PROBLEM DETAILS: Without any pictures, the records below should be reproduced exactly.

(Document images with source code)
◆ ◆ ◆ ◆ ◆

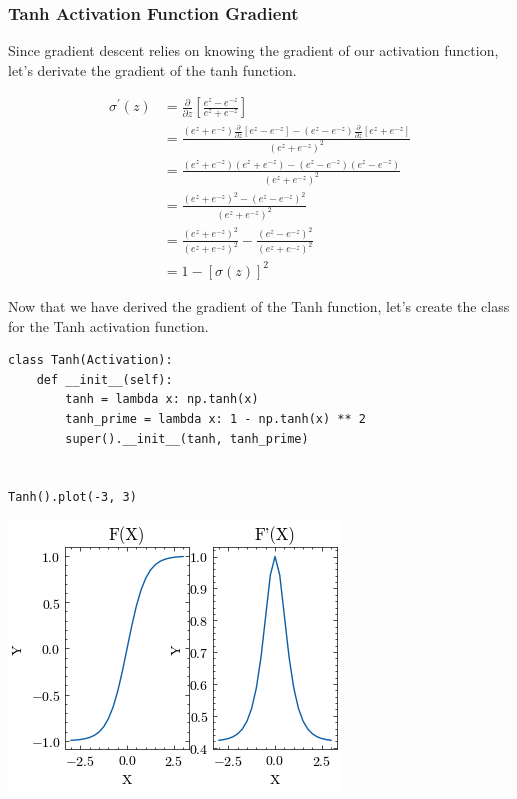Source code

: \documentclass[openany]{book}
\begin{document}
    \subsubsection{Tanh Activation Function
Gradient}\label{tanh-activation-function-gradient}

Since gradient descent relies on knowing the gradient of our activation
function, let's derivate the gradient of the tanh function.

\begin{align*}
\sigma^\prime(z) &= \frac{\partial}{\partial z} [ \frac{e^z-e^{-z}}{e^z+e^{-z}} ] \\
&= \frac{(e^z+e^{-z})\frac{\partial}{\partial z}[e^z-e^{-z}] - (e^z-e^{-z})\frac{\partial}{\partial z}[e^z+e^{-z}]}{({e^z+e^{-z}})^2} \\
&= \frac{(e^z+e^{-z})(e^z+e^{-z}) - (e^z-e^{-z})(e^z-e^{-z})}{({e^z+e^{-z}})^2} \\
&= \frac{(e^z+e^{-z})^2 - (e^z-e^{-z})^2}{({e^z+e^{-z}})^2} \\
&= \frac{(e^z+e^{-z})^2}{({e^z+e^{-z}})^2} - \frac{(e^z-e^{-z})^2}{({e^z+e^{-z}})^2} \\
&= 1 - [\sigma(z)]^2
\end{align*}

    Now that we have derived the gradient of the Tanh function, let's create
the class for the Tanh activation function.

\begin{tcolorbox}
\tiny
\begin{verbatim}
class Tanh(Activation):
    def __init__(self):
        tanh = lambda x: np.tanh(x)
        tanh_prime = lambda x: 1 - np.tanh(x) ** 2
        super().__init__(tanh, tanh_prime)


Tanh().plot(-3, 3)
\end{verbatim}
\end{tcolorbox}

    \begin{center}
    \includegraphics[width=\textwidth]{combined_files/combined_177_0.png}
    \end{center}
    { \hspace*{\fill} \\}
    
\end{document}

◆ ◆ ◆ ◆ ◆

RESULT FOR THIS EXERCISE:
Source code

: \documentclass[openany]{book}
\begin{document}
    \subsubsection{Tanh Activation Function
Gradient}\label{tanh-activation-function-gradient}

Since gradient descent relies on knowing the gradient of our activation
function, let's derivate the gradient of the tanh function.

\begin{align*}
\sigma^\prime(z) &= \frac{\partial}{\partial z} [ \frac{e^z-e^{-z}}{e^z+e^{-z}} ] \\
&= \frac{(e^z+e^{-z})\frac{\partial}{\partial z}[e^z-e^{-z}] - (e^z-e^{-z})\frac{\partial}{\partial z}[e^z+e^{-z}]}{({e^z+e^{-z}})^2} \\
&= \frac{(e^z+e^{-z})(e^z+e^{-z}) - (e^z-e^{-z})(e^z-e^{-z})}{({e^z+e^{-z}})^2} \\
&= \frac{(e^z+e^{-z})^2 - (e^z-e^{-z})^2}{({e^z+e^{-z}})^2} \\
&= \frac{(e^z+e^{-z})^2}{({e^z+e^{-z}})^2} - \frac{(e^z-e^{-z})^2}{({e^z+e^{-z}})^2} \\
&= 1 - [\sigma(z)]^2
\end{align*}

    Now that we have derived the gradient of the Tanh function, let's create
the class for the Tanh activation function.

\begin{tcolorbox}
\tiny
\begin{verbatim}
class Tanh(Activation):
    def __init__(self):
        tanh = lambda x: np.tanh(x)
        tanh_prime = lambda x: 1 - np.tanh(x) ** 2
        super().__init__(tanh, tanh_prime)


Tanh().plot(-3, 3)
\end{verbatim}
\end{tcolorbox}

    \begin{center}
    \includegraphics[width=\textwidth]{combined_files/combined_177_0.png}
    \end{center}
    { \hspace*{\fill} \\}
    
\end{document}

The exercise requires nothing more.